◆ Task instructions:
Return the number of lines below with "section" in them, and nothing else.
━━━━━ Supplied data
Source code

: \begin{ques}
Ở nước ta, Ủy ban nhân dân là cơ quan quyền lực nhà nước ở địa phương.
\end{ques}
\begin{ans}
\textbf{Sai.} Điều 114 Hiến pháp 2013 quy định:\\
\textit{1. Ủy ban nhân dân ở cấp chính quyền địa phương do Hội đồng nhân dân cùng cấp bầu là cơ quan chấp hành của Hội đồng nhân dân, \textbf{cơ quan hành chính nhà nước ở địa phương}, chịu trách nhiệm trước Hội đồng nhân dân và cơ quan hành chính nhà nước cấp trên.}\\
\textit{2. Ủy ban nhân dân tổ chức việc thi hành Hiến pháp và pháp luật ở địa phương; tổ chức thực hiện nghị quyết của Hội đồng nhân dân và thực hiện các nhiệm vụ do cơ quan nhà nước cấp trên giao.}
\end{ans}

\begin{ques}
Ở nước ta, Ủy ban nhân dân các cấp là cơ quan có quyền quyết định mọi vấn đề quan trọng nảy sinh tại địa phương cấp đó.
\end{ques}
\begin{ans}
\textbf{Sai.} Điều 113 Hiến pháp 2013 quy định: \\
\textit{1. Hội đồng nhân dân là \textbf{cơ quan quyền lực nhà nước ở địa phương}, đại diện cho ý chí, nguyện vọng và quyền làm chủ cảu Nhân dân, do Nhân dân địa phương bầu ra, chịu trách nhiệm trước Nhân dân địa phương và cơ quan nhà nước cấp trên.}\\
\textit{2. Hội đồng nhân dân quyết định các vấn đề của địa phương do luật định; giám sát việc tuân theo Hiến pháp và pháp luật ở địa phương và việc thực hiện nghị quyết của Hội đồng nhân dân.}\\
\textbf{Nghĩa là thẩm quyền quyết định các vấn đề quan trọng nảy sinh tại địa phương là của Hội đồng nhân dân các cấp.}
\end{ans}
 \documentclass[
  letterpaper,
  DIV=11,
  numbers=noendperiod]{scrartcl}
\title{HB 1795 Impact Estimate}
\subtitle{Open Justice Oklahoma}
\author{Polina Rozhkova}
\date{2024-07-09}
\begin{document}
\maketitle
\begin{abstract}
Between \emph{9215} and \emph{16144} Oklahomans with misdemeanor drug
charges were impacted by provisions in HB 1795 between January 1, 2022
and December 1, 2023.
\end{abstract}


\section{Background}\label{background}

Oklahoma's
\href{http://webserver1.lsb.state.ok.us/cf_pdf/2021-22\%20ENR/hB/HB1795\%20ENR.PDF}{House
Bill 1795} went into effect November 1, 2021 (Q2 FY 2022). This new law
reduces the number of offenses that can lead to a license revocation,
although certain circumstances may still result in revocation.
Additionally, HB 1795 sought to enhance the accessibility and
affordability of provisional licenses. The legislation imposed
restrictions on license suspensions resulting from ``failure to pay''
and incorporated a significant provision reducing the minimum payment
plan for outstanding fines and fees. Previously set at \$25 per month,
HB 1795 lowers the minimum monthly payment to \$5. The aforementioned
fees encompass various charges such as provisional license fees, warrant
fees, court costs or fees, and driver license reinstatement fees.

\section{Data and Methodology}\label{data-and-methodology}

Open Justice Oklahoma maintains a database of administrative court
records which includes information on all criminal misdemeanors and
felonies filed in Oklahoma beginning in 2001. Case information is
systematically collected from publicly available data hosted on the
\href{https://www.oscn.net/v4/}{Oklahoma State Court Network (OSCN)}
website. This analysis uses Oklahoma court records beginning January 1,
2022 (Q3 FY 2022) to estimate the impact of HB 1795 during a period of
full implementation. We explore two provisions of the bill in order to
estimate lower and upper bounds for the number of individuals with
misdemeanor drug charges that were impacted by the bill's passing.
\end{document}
━━━━━━━━━━
◆ Response area:
2